Начальник стражи склонился еще ниже.

— Какой еще оборванец?!

Эмир в ярости запустил подушкой в голову Хасана. Начальник стражи не посмел увернуться, и подушка огрела его по лбу.

— Неизвестно, о великий эмир. Разбойник бежал через забор, и стражники не успели его схватить. Собаки прибежали раньше, но они лишь содрали с нечестивца халат.

В доказательство своих слов начальник стражи вновь протянул эмиру разодранную тряпку.

— Убери это с наших глаз, — застонал Нури ибн Кабоб, схватился за сердце и устало закончил: — Казнить, всех немедленно казнить.

К эмиру придвинулся мирза4, склонил ухо к голове повелителя и вытащил перо и бумагу.

— Собак тоже? — уточнил он.

Нури ибн Кабоб задумался ненадолго, потом вяло дернул кистью руки, пальцы которой были унизаны тяжелыми золотыми перстнями.

— Тоже.

— Пощади их, о пресветлый эмир! — рухнул на колени Хасан, припав к ногам владыки.

— Кого, собак?

— Моих людей. Они невиновны, о сиятельный эмир! Стражники выбежали, лишь заслышав женский крик в саду, и понеслись, подобно ветру! Но дерзкий оборванец успел взобраться на стену и перелезть через нее.
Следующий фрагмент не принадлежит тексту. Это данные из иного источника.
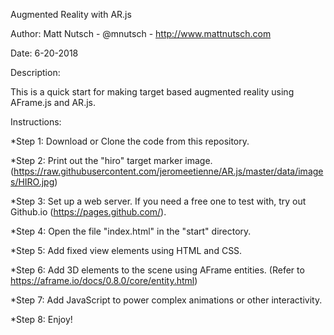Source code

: Augmented Reality with AR.js 

Author: Matt Nutsch - @mnutsch - http://www.mattnutsch.com

Date: 6-20-2018

Description:

This is a quick start for making target based augmented reality using AFrame.js and AR.js.


Instructions:

*Step 1: Download or Clone the code from this repository.

*Step 2: Print out the "hiro" target marker image. (https://raw.githubusercontent.com/jeromeetienne/AR.js/master/data/images/HIRO.jpg)

*Step 3: Set up a web server. If you need a free one to test with, try out Github.io (https://pages.github.com/).

*Step 4: Open the file "index.html" in the "start" directory.

*Step 5: Add fixed view elements using HTML and CSS. 

*Step 6: Add 3D elements to the scene using AFrame entities. (Refer to https://aframe.io/docs/0.8.0/core/entity.html)

*Step 7: Add JavaScript to power complex animations or other interactivity.

*Step 8: Enjoy!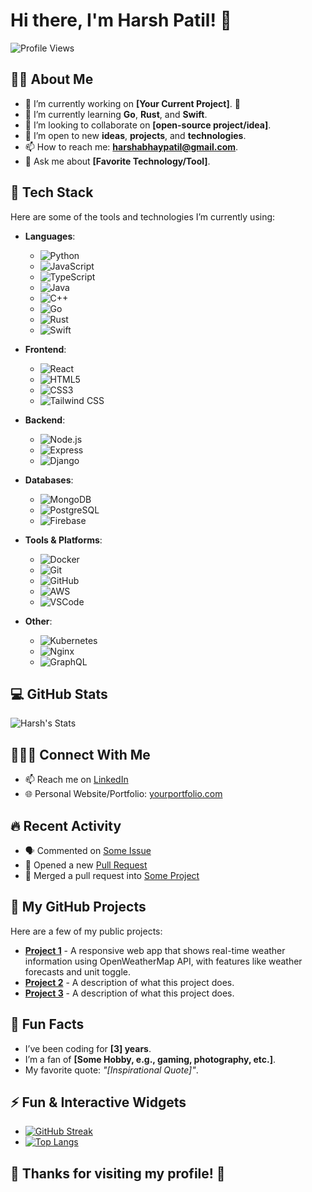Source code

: # Hi there, I'm Harsh Patil! 👋

![Profile Views](https://komarev.com/ghpvc/?username=Guten-Morgen1302&color=brightgreen)

## 👨‍💻 About Me

- 🔭 I’m currently working on **[Your Current Project]**. 🚀
- 🌱 I’m currently learning **Go**, **Rust**, and **Swift**.
- 👯 I’m looking to collaborate on **[open-source project/idea]**.
- 🤔 I’m open to new **ideas**, **projects**, and **technologies**.
- 📫 How to reach me: **harshabhaypatil@gmail.com**.
- 💬 Ask me about **[Favorite Technology/Tool]**.

## 🔧 Tech Stack

Here are some of the tools and technologies I’m currently using:

- **Languages**: 
  - ![Python](https://img.shields.io/badge/Python-3776AB?style=flat-square&logo=python&logoColor=white)
  - ![JavaScript](https://img.shields.io/badge/JavaScript-F7DF1E?style=flat-square&logo=javascript&logoColor=black)
  - ![TypeScript](https://img.shields.io/badge/TypeScript-3178C6?style=flat-square&logo=typescript&logoColor=white)
  - ![Java](https://img.shields.io/badge/Java-007396?style=flat-square&logo=java&logoColor=white)
  - ![C++](https://img.shields.io/badge/C++-00599C?style=flat-square&logo=cplusplus&logoColor=white)
  - ![Go](https://img.shields.io/badge/Go-00ADD8?style=flat-square&logo=go&logoColor=white)
  - ![Rust](https://img.shields.io/badge/Rust-000000?style=flat-square&logo=rust&logoColor=white)
  - ![Swift](https://img.shields.io/badge/Swift-F05138?style=flat-square&logo=swift&logoColor=white)

- **Frontend**: 
  - ![React](https://img.shields.io/badge/React-61DAFB?style=flat-square&logo=react&logoColor=black)
  - ![HTML5](https://img.shields.io/badge/HTML5-E34F26?style=flat-square&logo=html5&logoColor=white)
  - ![CSS3](https://img.shields.io/badge/CSS3-1572B6?style=flat-square&logo=css3&logoColor=white)
  - ![Tailwind CSS](https://img.shields.io/badge/Tailwind%20CSS-06B6D4?style=flat-square&logo=tailwind-css&logoColor=white)

- **Backend**: 
  - ![Node.js](https://img.shields.io/badge/Node.js-339933?style=flat-square&logo=node.js&logoColor=white)
  - ![Express](https://img.shields.io/badge/Express-000000?style=flat-square&logo=express&logoColor=white)
  - ![Django](https://img.shields.io/badge/Django-092D2F?style=flat-square&logo=django&logoColor=white)

- **Databases**: 
  - ![MongoDB](https://img.shields.io/badge/MongoDB-47A248?style=flat-square&logo=mongodb&logoColor=white)
  - ![PostgreSQL](https://img.shields.io/badge/PostgreSQL-336791?style=flat-square&logo=postgresql&logoColor=white)
  - ![Firebase](https://img.shields.io/badge/Firebase-FFCB2B?style=flat-square&logo=firebase&logoColor=black)

- **Tools & Platforms**: 
  - ![Docker](https://img.shields.io/badge/Docker-2496ED?style=flat-square&logo=docker&logoColor=white)
  - ![Git](https://img.shields.io/badge/Git-F05032?style=flat-square&logo=git&logoColor=white)
  - ![GitHub](https://img.shields.io/badge/GitHub-181717?style=flat-square&logo=github&logoColor=white)
  - ![AWS](https://img.shields.io/badge/AWS-232F3E?style=flat-square&logo=amazonaws&logoColor=white)
  - ![VSCode](https://img.shields.io/badge/VS%20Code-007ACC?style=flat-square&logo=visual-studio-code&logoColor=white)

- **Other**: 
  - ![Kubernetes](https://img.shields.io/badge/Kubernetes-326CE5?style=flat-square&logo=kubernetes&logoColor=white)
  - ![Nginx](https://img.shields.io/badge/Nginx-009639?style=flat-square&logo=nginx&logoColor=white)
  - ![GraphQL](https://img.shields.io/badge/GraphQL-E10098?style=flat-square&logo=graphql&logoColor=white)

## 💻 GitHub Stats

![Harsh's Stats](https://github-readme-stats.vercel.app/api?username=Guten-Morgen1302&count_private=true&show_icons=true&hide_title=true&hide=prs&theme=dark)

## 🧑‍🤝‍🧑 Connect With Me

- 📫 Reach me on [LinkedIn](https://www.linkedin.com/in/harshpatil13/)
- 🌐 Personal Website/Portfolio: [yourportfolio.com](https://yourportfolio.com)

## 🔥 Recent Activity

<!--START_SECTION:activity-->
- 🗣️ Commented on [Some Issue](https://github.com/some/repository/issues/123)
- 💪 Opened a new [Pull Request](https://github.com/some/repository/pull/42)
- 🎉 Merged a pull request into [Some Project](https://github.com/some/repository)
<!--END_SECTION:activity-->

## 🌱 My GitHub Projects

Here are a few of my public projects:

- [**Project 1**]([https://github.com/Guten-Morgen1302/project1](https://github.com/Guten-Morgen1302/weather-app)) - A responsive web app that shows real-time weather information using OpenWeatherMap API, with features like weather forecasts and unit toggle.
- [**Project 2**](https://github.com/Guten-Morgen1302/project2) - A description of what this project does.
- [**Project 3**](https://github.com/Guten-Morgen1302/project3) - A description of what this project does.

## 🎯 Fun Facts

- I’ve been coding for **[3] years**.
- I’m a fan of **[Some Hobby, e.g., gaming, photography, etc.]**.
- My favorite quote: *"[Inspirational Quote]"*.

## ⚡ Fun & Interactive Widgets

- [![GitHub Streak](https://github-readme-streak-stats.herokuapp.com/?user=Guten-Morgen1302&theme=dark)](https://git.io/streak-stats)
- [![Top Langs](https://github-readme-stats.vercel.app/api/top-langs/?username=Guten-Morgen1302&layout=compact&theme=dark)](https://github.com/anuraghazra/github-readme-stats)

## 🎉 Thanks for visiting my profile! 🚀
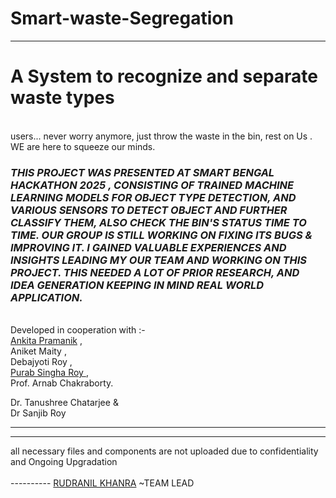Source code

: # Smart-waste-Segregation
<HTML >

  <hr>
  <H1>A System to recognize and separate waste types</H1>
  <br>
  users... never worry anymore, just throw the waste in the bin, rest on Us . WE are here to squeeze our minds.
  <I> <H3>THIS PROJECT WAS PRESENTED AT SMART BENGAL HACKATHON 2025 , CONSISTING OF TRAINED MACHINE LEARNING  MODELS FOR OBJECT TYPE DETECTION,  AND VARIOUS SENSORS TO DETECT OBJECT AND FURTHER CLASSIFY THEM, ALSO CHECK THE BIN'S STATUS TIME TO TIME. OUR GROUP IS STILL WORKING ON FIXING ITS BUGS & IMPROVING IT. I GAINED VALUABLE EXPERIENCES AND INSIGHTS  LEADING MY OUR TEAM AND WORKING  ON THIS PROJECT. THIS NEEDED A LOT OF PRIOR RESEARCH, AND IDEA GENERATION KEEPING IN MIND REAL WORLD APPLICATION.</H3></I>
  <br>
  Developed in cooperation with :- <br> <a href=https://github.com/Exploretech-ankita> Ankita Pramanik</a>  ,<br> Aniket Maity ,<br> Debajyoti Roy ,<br> <a           href=https://github.com/psroy007>Purab Singha Roy </a> , <br> Prof. Arnab Chakraborty.
  <br>
  
  Dr. Tanushree Chatarjee & <BR>Dr Sanjib Roy

  <hr>
  <hr>
  all necessary files and components are not uploaded due to confidentiality and Ongoing Upgradation
  <BR>
  <BR>
----------   <A HREF="HTTPS://GITHUB.COM/RUDRANIL5">RUDRANIL KHANRA</A>   ~TEAM LEAD
</HTML>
— Хорошо, но больше не проси нас ни о чем, — снисходительно согласился эмир.

— Слушаю и повинуюсь, мой повелитель! — обрадовался начальник стражи. Стражники же незаметно выдохнули с облегчением. — Вот двое, которые видели лицо проходимца.

Хасан жестом подозвал к себе стражников. Те робко приблизились к эмиру и тоже упали на колени, склонив головы к самой земле.

— Нам это неинтересно, — вновь поморщился эмир. Его опять замутило. — Изловить и казнить! Нет, привести ко мне! Прежде мы хотим посмотреть в его наглые, бесстыжие глаза.

— Слушаюсь, о пресветлый эмир. Все будет исполнено в точности.

Непрестанно кланяясь, начальник стражи отступал назад. Стражники на карачках поползли следом за ним. Когда все трое удалились на достаточное расстояние, начальник стражи выпрямился, поправил шлем, скошенный набок ударом подушки, и одарил подчиненных суровым взглядом.

— С каждого по золотому, — сказал он, развернулся и зашагал по своим делам. Стражники, уж было распрощавшиеся с жизнью, не решились перечить.

Но эмир вдруг спохватился:

— Мы забыли спросить, как проклятый нечестивец проник в сад. Вернуть сюда начальника стражи!

— В том нет необходимости, о великий эмир! — Вперед выступил главный визирь и низко поклонился, приложив ладонь к груди. — Я сам только что осмотрел то место и могу сказать вам, как негодяй проник в сад.

— Говори!

— Он перелез по длинному суку шелковицы, растущей по ту сторону забора.

— Спилить дерево! Немедленно!

— Мой повелитель, — главный визирь вновь склонился в поклоне, — смею напомнить вам, дерево это у жителей вашего города считается священным. Оно старо, как наш город. Возможны народные волнения.

— Да? — засомневался эмир.

— Именно так. К тому же, если будет угодно сиятельному эмиру, мне кажется, проще спилить злосчастный сук.

— Ты как всегда прав, визирь! — обрадовался Нури ибн Кабоб. — Немедленно спилить сук!

— Будет исполнено, мой повелитель. Ваша мудрость не ведает границ! — льстиво произнес главный визирь и поспешно удалился.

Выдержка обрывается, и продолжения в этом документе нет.